Originally Posted by
Deathhappens
To clarify for the edification of anyone who hasn't played the game but might be interested in it, because it is a topic I enjoy talking about, and since the thread's original topic has well and truly died already: FFXIV's character progression, uniquely to any other MMO, is strictly tied to its story progression. You can't explore new areas until the main story takes you to them. You can't unlock certain classes until the story takes you to the area and level where you can unlock them. You can't use features like mounts or join guilds until you progress the story (though those are very early level unlocks, to be fair). Pretty much all progression you can make in any field is bottlenecked by the story. This story is told primarily via instanced quests, cutscenes, and occasionally dungeons and boss fights (Trials). These situations are the only time you are forced to interact with other people, and while the level of interaction depends on the party (from not exchanging a word, to simple 'I'll take the add', 'you need more cooldowns for that', or 'for Bahamut's sake stop dancing and cast a damage spell if you have nothing to heal', to full-blown in-character (E)RP), the game's narrative is still focused on the achievements of you, the player (the Warrior of Light), with your party members being treated as random adventurers you gathered to help you.

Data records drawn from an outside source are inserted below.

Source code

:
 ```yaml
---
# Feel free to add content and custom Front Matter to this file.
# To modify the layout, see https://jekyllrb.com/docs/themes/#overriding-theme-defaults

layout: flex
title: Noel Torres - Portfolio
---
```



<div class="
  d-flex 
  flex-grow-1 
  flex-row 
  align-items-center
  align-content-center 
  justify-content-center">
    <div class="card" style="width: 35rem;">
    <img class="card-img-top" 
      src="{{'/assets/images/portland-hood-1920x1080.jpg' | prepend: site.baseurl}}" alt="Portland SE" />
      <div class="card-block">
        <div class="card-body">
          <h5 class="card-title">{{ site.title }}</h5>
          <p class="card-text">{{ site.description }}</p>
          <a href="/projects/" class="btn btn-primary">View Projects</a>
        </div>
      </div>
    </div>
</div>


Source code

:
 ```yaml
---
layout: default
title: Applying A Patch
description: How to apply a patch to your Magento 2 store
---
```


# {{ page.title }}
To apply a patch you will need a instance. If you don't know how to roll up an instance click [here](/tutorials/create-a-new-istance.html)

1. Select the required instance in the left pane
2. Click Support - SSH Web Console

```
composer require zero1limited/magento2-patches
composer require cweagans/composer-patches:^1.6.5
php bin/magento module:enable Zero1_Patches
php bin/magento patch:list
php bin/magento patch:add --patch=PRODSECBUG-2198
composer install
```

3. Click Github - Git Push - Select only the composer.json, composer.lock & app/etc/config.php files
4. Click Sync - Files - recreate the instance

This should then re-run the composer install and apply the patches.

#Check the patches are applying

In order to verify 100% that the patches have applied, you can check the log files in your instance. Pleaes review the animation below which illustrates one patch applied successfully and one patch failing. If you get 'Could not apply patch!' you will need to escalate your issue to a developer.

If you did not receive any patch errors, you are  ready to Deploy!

This culminates in the Shadowbringers expansion, whereby the NPCs that often travel with you and usually end up mysteriously already waiting for you at the end of a dungeon actually end up joining you for the dungeon itself if you choose to use them rather than queue up for the Party Finder. That aspect really lends itself to FFXIV's epic, world-encompassing storyline, but it also has the side effect of creating a nearly solipsistic environment for those that deliberately avoid player interaction, resulting in people who treat other players like they're NPC's. (They're few, fortunately, FFXIV's community is overal very new player friendly, but there IS perhaps a higher component of divas and literal cults of personality in the game than other less 'friendly' MMOs).